§ 9. Mr. FlynnTo ask the Secretary of State for Energy what plans he has to meet the chairs of the statutory electricity consumer committees to discuss the regulation of the electricity supply industry.
§ Mr. WakehamThis matter falls within the responsibility of the Director General of Electricity Supply, who meets the chairmen of the consumers' committees on a regular basis.
§ Mr. FlynnWhen the meeting with the chairs of the Merseyside and North-Western and the South-Western electricity boards takes place, will they be reminded that the Government knew in advance that the directors' salaries would be doubled and trebled and that the Government deliberately gagged the companies and forbade them to reveal that fact last autumn? Will the Secretary of State take advantage of the fact that today is a day of national penitence to confess the Government's and the Prime Minister's shameful complicity in this orgy of greed which scandalised the whole nation?
§ Mr. WakehamIf any penitence is required it is from the hon. Gentleman, who has just made a statement which he knows to be untrue. The statement in the prospectus was the position and that position was set out. What was said at a meeting was subsequently withdrawn by those concerned. The hon. Gentleman should be ashamed of himself.
§ Mr. John MarshallWill my right hon. Friend confirm that the privatised industries have had much more effective control of their prices than was ever the case when they were in the public sector? Does he agree that privatisation has led to much higher investment, productivity and revenue to the tax authorities than ever occurred when the industry was in the public sector?
§ Mr. WakehamMy hon. Friend makes his point well. He is correct.
§ Mr. DobsonWill the Secretary of State end this pretence that he and the rest of the Government were not involved in the massive pay increases for electricity bosses? In particular, will he confirm that the Government paid City advisers Coopers and Lybrand no less than £360,000 for advice on the pay and perks of electricity bosses? That sum is so large that it would almost pay for one of the chairmen. As the taxpayers paid for the advice that the Secretary of State received, will he now publish it so that they can see whether they got value for money?

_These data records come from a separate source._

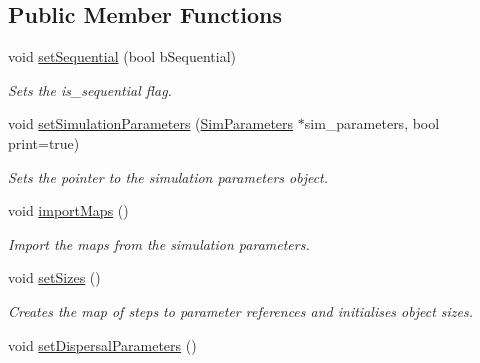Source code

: \subsection*{Public Member Functions}
\begin{DoxyCompactItemize}
\item 
void \hyperlink{class_simulate_dispersal_a3da09319132db8c7ad035290be6590ef}{set\+Sequential} (bool b\+Sequential)
\begin{DoxyCompactList}\small\item\em Sets the is\+\_\+sequential flag. \end{DoxyCompactList}\item 
void \hyperlink{class_simulate_dispersal_a9d08a14b3f2a78591af2edf2884edb52}{set\+Simulation\+Parameters} (\hyperlink{struct_sim_parameters}{Sim\+Parameters} $\ast$sim\+\_\+parameters, bool print=true)
\begin{DoxyCompactList}\small\item\em Sets the pointer to the simulation parameters object. \end{DoxyCompactList}\item 
void \hyperlink{class_simulate_dispersal_a275eef6872de493273fc047467935d7b}{import\+Maps} ()\hypertarget{class_simulate_dispersal_a275eef6872de493273fc047467935d7b}{}\label{class_simulate_dispersal_a275eef6872de493273fc047467935d7b}

\begin{DoxyCompactList}\small\item\em Import the maps from the simulation parameters. \end{DoxyCompactList}\item 
void \hyperlink{class_simulate_dispersal_a7aeeb01c40f5de7f88bce2b484bf83a0}{set\+Sizes} ()\hypertarget{class_simulate_dispersal_a7aeeb01c40f5de7f88bce2b484bf83a0}{}\label{class_simulate_dispersal_a7aeeb01c40f5de7f88bce2b484bf83a0}

\begin{DoxyCompactList}\small\item\em Creates the map of steps to parameter references and initialises object sizes. \end{DoxyCompactList}\item 
void \hyperlink{class_simulate_dispersal_a4acdae18451d1e9f67c005390b89664f}{set\+Dispersal\+Parameters} ()\hypertarget{class_simulate_dispersal_a4acdae18451d1e9f67c005390b89664f}{}\label{class_simulate_dispersal_a4acdae18451d1e9f67c005390b89664f}


\end{DoxyCompactItemize}
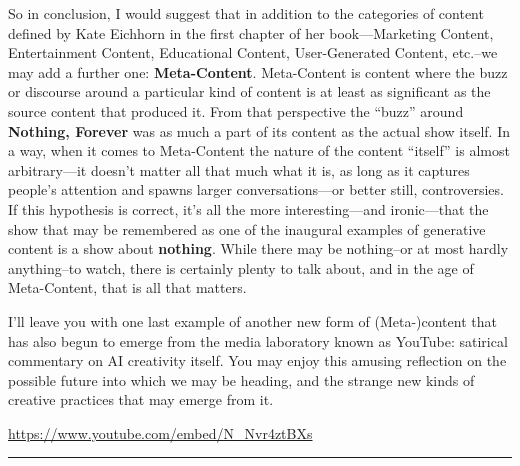 \documentclass[
  letterpaper,
  DIV=11,
  numbers=noendperiod,
  oneside]{scrartcl}
\begin{document}
So in conclusion, I would suggest that in addition to the categories of
content defined by Kate Eichhorn in the first chapter of her
book---Marketing Content, Entertainment Content, Educational Content,
User-Generated Content, etc.--we may add a further one:
\textbf{Meta-Content}. Meta-Content is content where the buzz or
discourse around a particular kind of content is at least as significant
as the source content that produced it. From that perspective the
``buzz'' around \textbf{Nothing, Forever} was as much a part of its
content as the actual show itself. In a way, when it comes to
Meta-Content the nature of the content ``itself'' is almost
arbitrary---it doesn't matter all that much what it is, as long as it
captures people's attention and spawns larger conversations---or better
still, controversies. If this hypothesis is correct, it's all the more
interesting---and ironic---that the show that may be remembered as one
of the inaugural examples of generative content is a show about
\textbf{nothing}. While there may be nothing--or at most hardly
anything--to watch, there is certainly plenty to talk about, and in the
age of Meta-Content, that is all that matters.

I'll leave you with one last example of another new form of
(Meta-)content that has also begun to emerge from the media laboratory
known as YouTube: satirical commentary on AI creativity itself. You may
enjoy this amusing reflection on the possible future into which we may
be heading, and the strange new kinds of creative practices that may
emerge from it.

\url{https://www.youtube.com/embed/N_Nvr4ztBXs}

\begin{center}\rule{0.5\linewidth}{0.5pt}\end{center}
\end{document}
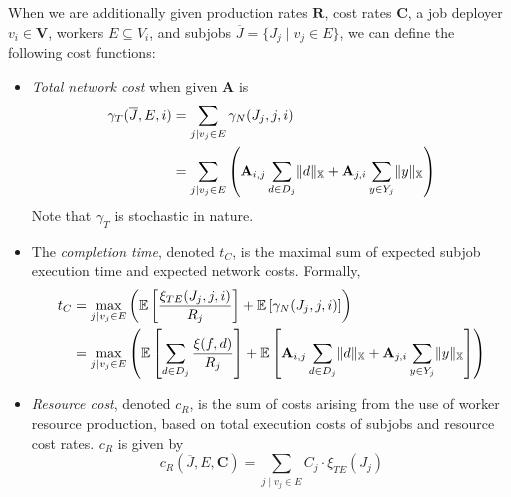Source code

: \documentclass[../mthe-493-project-proposal.tex]{subfiles}
\begin{document}
    When we are additionally given production rates $\mathbf{R}$, cost rates $\mathbf{C}$, a job deployer $v_i \in \mathbf{V}$, workers $E \subseteq V_i$, and subjobs $\overline{J} = \{J_j \mid v_j \in E\}$, we can define the following cost functions:

    \begin{itemize}
        \item \textit{Total network cost} when given $\mathbf{A}$ is
              \begin{align*}
                  \gamma_T(\overline{J}, E, i) &= \sum_{j \mid v_j \in E} \gamma_N(J_j, j, i) \\
                                               &= \sum_{j \mid v_j \in E} \left(
                  \mathbf{A}_{i,j} \sum\limits_{d \in D_j} \lVert d\rVert_{\mathbb{X}} + \mathbf{A}_{j,i} \sum\limits_{y \in Y_j} \lVert y\rVert_{\mathbb{X}}
                  \right)
              \end{align*}
              Note that $\gamma_T$ is stochastic in nature.

        \item The \textit{completion time}, denoted $t_C$, is the maximal sum of expected subjob execution time and expected network costs. Formally,
              \begin{align*}
                  t_C &= \max_{j \mid v_j \in E}
                  \left(
                  \mathbb{E}\left[ \frac{\xi_{TE}(J_j, j, i)}{R_j} \right]
                  + \mathbb{E}\left[ \gamma_N(J_j, j, i) \right]
                  \right)                        \\
                      &= \max_{j \mid v_j \in E}
                  \left(
                  \mathbb{E}\left[ \sum\limits_{d \in D_j} \frac{\xi(f, d)}{R_j}\right]
                  + \mathbb{E}\left[
                      \mathbf{A}_{i,j} \sum\limits_{d \in D_j} \lVert d\rVert_{\mathbb{X}} + \mathbf{A}_{j,i} \sum\limits_{y \in Y_j} \lVert y\rVert_{\mathbb{X}}
                      \right]
                  \right)
              \end{align*}
        \item \textit{Resource cost}, denoted $c_R$, is the sum of costs arising from the use of worker resource production, based on total execution costs of subjobs and resource cost rates. $c_R$ is given by
              \begin{equation*}
                  c_R(\overline{J}, E, \mathbf{C}) = \sum_{j \mid v_j \in E} C_j \cdot \xi_{TE}(J_j)
              \end{equation*}
    \end{itemize}
\end{document}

§ Mr. WakehamIn recent times we have had a number of exchanges and a debate on these matters and there is not much more that I want to say. I will just add this: Coopers and Lybrand produced one of several reports on executive pay. Naturally, the companies pressed for increases. The Government decided that salaries should be restrained while the companies were in the public sector. Thereafter it was a matter for the companies.
§ Mr. Simon HughesWill the Secretary of State look again at the regulation of privatised industries, such as the electricity industry? Does he recognise that it is unacceptable for the industries to be able to offer their chairmen and other executives such enormous pay increases when that goes contrary to Government policy? Does he accept that the House of Lords Select Committee, which is about to report, makes it clear that the new structure of the industry adds to the possibility of generation and supply, but goes against energy efficiency? The regulative powers of the new industry are not effective. What will he do about it?
§ Mr. WakehamFirst, I will not add anything to what I said about directors' pay. I have already expressed my view, as has my right hon. Friend the Prime Minister. I merely add that salary increases do not affect the price to the consumer, because of the regulation. That is important. I disagree with the hon. Gentleman about energy efficiency in the privatised system. Competition in generation is one of the single most important steps that we have taken to improve energy efficiency. The generators now have a direct financial incentive to reduce the costs of producing electricity. As their principal cost is the fuel that they use, they have a powerful reason for wanting to improve efficiency.